→ TASK TO COMPLETE:
For the entries below, state how many lines contain the string "value". Add nothing else.

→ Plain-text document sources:

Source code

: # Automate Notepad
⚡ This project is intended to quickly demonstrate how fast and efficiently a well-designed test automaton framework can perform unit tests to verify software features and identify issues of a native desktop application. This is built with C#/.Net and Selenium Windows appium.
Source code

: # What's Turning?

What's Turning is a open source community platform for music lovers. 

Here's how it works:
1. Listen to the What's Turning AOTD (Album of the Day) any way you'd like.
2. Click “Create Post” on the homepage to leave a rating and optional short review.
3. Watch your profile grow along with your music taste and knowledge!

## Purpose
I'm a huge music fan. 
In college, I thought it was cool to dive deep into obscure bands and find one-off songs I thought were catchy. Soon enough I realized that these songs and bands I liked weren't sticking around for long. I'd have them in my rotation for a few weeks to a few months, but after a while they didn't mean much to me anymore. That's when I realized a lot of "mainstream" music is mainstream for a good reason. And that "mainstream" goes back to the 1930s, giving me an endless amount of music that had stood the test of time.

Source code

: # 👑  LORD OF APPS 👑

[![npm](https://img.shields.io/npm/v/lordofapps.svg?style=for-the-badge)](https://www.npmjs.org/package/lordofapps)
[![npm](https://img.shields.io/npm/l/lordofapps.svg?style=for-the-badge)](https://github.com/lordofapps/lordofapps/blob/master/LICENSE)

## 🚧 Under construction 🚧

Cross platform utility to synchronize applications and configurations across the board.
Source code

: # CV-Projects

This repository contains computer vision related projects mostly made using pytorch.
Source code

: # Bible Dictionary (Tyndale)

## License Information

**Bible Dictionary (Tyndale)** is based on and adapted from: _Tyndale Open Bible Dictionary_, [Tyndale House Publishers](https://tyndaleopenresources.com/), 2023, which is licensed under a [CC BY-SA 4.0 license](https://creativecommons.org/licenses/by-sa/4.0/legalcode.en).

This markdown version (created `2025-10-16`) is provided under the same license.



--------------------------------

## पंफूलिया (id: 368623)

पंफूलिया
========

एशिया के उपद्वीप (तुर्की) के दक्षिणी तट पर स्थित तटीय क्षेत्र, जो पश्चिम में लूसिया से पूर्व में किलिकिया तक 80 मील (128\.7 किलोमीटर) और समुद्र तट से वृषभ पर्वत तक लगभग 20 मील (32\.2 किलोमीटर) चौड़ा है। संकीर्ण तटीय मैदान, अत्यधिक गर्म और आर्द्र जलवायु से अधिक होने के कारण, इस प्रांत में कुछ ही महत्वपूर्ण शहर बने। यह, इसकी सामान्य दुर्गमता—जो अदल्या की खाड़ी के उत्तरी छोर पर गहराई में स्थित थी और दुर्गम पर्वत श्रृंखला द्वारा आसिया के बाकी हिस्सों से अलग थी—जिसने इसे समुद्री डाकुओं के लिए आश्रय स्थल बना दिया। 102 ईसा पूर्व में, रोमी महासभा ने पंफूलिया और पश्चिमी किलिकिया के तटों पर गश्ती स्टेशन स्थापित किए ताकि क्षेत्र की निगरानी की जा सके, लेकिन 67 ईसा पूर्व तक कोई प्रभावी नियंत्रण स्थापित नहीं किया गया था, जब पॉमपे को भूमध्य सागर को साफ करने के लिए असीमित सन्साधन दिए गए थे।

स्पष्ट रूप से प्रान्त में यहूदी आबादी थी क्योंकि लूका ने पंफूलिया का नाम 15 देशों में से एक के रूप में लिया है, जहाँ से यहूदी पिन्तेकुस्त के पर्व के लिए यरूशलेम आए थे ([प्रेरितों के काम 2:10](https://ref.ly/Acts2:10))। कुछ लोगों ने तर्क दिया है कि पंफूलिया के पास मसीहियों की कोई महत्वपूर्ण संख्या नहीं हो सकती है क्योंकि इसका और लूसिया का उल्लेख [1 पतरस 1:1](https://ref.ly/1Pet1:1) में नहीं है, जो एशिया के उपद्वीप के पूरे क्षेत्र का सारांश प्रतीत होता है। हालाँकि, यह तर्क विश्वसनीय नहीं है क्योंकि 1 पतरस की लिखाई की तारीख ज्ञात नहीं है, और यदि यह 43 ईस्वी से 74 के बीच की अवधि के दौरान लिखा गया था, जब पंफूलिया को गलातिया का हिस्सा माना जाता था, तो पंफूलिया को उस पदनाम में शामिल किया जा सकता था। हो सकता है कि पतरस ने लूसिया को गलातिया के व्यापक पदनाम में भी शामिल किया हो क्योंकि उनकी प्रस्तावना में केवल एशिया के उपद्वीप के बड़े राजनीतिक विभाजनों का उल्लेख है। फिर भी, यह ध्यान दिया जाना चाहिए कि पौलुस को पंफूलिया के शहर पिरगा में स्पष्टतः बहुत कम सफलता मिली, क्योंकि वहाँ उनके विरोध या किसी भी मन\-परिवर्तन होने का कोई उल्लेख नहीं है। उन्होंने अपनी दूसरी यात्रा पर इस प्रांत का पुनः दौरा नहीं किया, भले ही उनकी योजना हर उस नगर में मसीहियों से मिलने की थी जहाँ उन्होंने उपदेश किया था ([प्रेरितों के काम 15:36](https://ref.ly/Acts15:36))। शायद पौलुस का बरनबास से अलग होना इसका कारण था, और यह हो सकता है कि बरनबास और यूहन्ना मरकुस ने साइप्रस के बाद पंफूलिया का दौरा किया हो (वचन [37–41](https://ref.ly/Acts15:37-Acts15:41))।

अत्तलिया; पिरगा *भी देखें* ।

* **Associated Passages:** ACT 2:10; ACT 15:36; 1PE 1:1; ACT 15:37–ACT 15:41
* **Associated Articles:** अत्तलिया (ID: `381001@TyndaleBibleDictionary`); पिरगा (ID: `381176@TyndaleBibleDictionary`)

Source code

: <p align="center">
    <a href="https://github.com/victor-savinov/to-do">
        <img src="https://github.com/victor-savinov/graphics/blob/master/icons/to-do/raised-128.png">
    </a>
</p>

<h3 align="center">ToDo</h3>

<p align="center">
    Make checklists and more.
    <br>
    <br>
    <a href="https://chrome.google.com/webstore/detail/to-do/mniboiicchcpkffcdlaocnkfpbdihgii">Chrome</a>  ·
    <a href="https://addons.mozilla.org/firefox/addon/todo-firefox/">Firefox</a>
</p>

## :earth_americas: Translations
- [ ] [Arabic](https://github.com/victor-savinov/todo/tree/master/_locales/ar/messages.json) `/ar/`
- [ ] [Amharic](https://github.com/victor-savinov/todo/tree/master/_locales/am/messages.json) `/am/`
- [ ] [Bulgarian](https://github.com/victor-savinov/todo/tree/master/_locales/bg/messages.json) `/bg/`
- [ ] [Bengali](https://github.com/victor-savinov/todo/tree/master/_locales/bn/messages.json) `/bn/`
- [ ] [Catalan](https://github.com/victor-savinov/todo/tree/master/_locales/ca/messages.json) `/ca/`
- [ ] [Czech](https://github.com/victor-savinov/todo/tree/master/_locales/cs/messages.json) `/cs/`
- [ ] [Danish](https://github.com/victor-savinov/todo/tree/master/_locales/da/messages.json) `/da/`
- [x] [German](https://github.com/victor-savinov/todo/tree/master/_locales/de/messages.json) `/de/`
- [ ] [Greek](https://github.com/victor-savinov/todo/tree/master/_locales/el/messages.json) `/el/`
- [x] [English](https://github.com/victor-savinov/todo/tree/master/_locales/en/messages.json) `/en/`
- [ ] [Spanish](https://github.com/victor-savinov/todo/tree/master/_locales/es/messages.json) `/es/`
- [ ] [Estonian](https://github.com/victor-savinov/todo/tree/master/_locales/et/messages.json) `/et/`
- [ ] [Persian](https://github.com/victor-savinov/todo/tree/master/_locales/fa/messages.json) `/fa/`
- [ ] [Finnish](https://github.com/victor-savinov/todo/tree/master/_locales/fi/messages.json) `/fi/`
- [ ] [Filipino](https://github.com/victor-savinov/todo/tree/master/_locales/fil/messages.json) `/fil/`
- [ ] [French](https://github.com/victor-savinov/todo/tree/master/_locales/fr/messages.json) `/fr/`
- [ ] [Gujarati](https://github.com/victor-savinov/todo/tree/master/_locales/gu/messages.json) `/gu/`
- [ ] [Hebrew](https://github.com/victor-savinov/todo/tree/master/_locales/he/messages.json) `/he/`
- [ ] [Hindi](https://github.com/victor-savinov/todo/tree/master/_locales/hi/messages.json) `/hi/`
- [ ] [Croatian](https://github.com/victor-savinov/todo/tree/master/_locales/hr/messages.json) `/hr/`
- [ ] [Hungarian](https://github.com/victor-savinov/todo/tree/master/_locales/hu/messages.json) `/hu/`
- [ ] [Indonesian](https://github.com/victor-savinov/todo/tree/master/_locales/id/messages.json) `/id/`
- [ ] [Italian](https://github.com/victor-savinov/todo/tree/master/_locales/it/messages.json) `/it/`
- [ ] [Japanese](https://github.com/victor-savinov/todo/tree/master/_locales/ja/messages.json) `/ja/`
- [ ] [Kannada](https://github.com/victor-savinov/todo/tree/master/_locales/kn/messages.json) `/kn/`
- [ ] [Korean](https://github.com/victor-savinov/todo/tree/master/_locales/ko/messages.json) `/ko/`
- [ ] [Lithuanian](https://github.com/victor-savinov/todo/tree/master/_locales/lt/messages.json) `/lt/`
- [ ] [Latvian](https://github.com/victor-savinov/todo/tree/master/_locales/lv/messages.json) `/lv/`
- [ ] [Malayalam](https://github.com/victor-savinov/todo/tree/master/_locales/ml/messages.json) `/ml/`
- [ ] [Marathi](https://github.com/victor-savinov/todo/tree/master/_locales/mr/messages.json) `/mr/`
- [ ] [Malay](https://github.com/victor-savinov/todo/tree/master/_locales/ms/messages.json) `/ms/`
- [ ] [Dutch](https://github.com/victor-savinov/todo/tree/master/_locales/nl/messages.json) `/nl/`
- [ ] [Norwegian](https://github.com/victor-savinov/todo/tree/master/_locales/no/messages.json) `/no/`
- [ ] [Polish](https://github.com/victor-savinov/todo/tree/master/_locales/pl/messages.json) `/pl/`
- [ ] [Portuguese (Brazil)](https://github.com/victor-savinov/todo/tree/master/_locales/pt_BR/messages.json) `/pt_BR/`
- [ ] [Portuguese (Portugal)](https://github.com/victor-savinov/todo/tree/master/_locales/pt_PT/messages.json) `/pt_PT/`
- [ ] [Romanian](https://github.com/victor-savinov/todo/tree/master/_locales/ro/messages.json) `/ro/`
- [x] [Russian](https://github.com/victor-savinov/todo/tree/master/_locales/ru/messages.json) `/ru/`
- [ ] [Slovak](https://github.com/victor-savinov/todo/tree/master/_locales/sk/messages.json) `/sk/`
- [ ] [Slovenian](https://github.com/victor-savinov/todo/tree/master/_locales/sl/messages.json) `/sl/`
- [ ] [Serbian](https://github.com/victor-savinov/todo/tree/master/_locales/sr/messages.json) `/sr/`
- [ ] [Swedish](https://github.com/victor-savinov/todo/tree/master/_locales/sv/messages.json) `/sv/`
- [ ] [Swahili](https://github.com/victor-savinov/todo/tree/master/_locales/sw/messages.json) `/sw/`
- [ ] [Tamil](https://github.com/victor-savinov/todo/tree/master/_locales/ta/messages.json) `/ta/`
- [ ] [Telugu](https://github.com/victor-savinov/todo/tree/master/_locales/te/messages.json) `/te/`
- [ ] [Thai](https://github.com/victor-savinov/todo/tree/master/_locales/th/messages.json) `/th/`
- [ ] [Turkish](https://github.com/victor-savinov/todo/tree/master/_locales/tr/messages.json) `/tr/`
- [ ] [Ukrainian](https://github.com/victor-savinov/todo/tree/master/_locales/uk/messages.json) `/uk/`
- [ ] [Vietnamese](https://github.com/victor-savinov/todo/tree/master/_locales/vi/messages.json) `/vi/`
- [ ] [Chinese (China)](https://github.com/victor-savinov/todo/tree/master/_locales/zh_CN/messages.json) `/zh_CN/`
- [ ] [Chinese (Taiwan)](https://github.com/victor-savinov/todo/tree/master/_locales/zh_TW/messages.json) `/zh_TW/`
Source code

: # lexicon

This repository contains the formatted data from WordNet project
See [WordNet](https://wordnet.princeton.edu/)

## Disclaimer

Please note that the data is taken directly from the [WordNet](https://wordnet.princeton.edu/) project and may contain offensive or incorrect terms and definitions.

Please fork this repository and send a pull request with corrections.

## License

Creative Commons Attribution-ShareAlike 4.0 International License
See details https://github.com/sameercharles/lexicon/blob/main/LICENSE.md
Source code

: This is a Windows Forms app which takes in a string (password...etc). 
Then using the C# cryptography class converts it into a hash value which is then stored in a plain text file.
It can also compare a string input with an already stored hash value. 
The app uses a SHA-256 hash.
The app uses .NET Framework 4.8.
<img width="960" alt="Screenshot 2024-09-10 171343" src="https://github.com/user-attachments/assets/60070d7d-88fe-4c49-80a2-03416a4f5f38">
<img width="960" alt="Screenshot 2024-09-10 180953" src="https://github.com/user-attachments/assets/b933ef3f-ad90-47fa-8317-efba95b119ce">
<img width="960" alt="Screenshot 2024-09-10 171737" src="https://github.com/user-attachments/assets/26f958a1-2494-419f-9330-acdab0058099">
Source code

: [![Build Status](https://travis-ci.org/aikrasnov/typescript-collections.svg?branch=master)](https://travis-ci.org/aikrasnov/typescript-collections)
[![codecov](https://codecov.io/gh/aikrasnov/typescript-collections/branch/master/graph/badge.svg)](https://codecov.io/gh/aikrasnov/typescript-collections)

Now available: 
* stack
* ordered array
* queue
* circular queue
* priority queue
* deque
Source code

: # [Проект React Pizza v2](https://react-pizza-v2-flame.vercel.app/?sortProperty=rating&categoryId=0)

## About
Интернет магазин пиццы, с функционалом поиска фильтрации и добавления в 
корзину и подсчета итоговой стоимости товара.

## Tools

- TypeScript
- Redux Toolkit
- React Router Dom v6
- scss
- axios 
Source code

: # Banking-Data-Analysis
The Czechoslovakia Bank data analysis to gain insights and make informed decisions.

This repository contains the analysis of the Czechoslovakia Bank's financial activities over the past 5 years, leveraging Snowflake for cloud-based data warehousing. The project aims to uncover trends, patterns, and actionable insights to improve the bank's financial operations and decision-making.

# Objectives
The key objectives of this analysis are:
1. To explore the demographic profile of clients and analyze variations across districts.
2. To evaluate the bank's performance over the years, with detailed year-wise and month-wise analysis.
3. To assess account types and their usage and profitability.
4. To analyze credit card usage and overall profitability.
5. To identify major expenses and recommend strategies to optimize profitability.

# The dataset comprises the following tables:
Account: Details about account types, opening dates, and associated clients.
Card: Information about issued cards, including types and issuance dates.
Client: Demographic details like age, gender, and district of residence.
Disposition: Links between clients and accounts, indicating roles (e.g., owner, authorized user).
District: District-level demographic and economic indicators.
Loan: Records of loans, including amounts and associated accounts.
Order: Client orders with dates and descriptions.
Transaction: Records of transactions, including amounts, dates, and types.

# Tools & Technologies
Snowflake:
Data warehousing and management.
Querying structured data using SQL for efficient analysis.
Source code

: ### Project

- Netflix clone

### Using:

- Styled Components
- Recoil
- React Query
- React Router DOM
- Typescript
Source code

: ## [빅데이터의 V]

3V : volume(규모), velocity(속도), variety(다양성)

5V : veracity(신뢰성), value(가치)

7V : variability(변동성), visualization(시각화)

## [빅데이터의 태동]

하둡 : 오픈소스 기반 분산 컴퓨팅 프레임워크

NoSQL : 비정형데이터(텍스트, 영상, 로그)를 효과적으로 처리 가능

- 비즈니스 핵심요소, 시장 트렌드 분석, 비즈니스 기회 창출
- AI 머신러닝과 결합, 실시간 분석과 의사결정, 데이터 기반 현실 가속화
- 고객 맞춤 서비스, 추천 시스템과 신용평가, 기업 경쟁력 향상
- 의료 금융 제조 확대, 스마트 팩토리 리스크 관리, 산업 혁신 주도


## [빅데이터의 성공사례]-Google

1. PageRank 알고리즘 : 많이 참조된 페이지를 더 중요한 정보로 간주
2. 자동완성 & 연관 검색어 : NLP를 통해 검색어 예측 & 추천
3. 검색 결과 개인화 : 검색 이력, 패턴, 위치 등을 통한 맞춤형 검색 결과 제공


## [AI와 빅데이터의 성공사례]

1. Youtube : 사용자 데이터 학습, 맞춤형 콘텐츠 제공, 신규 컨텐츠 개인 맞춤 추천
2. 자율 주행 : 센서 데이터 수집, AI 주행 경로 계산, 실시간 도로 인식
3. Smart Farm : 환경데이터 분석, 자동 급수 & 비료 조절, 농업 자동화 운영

→ ANSWER TO THE EXERCISE:
3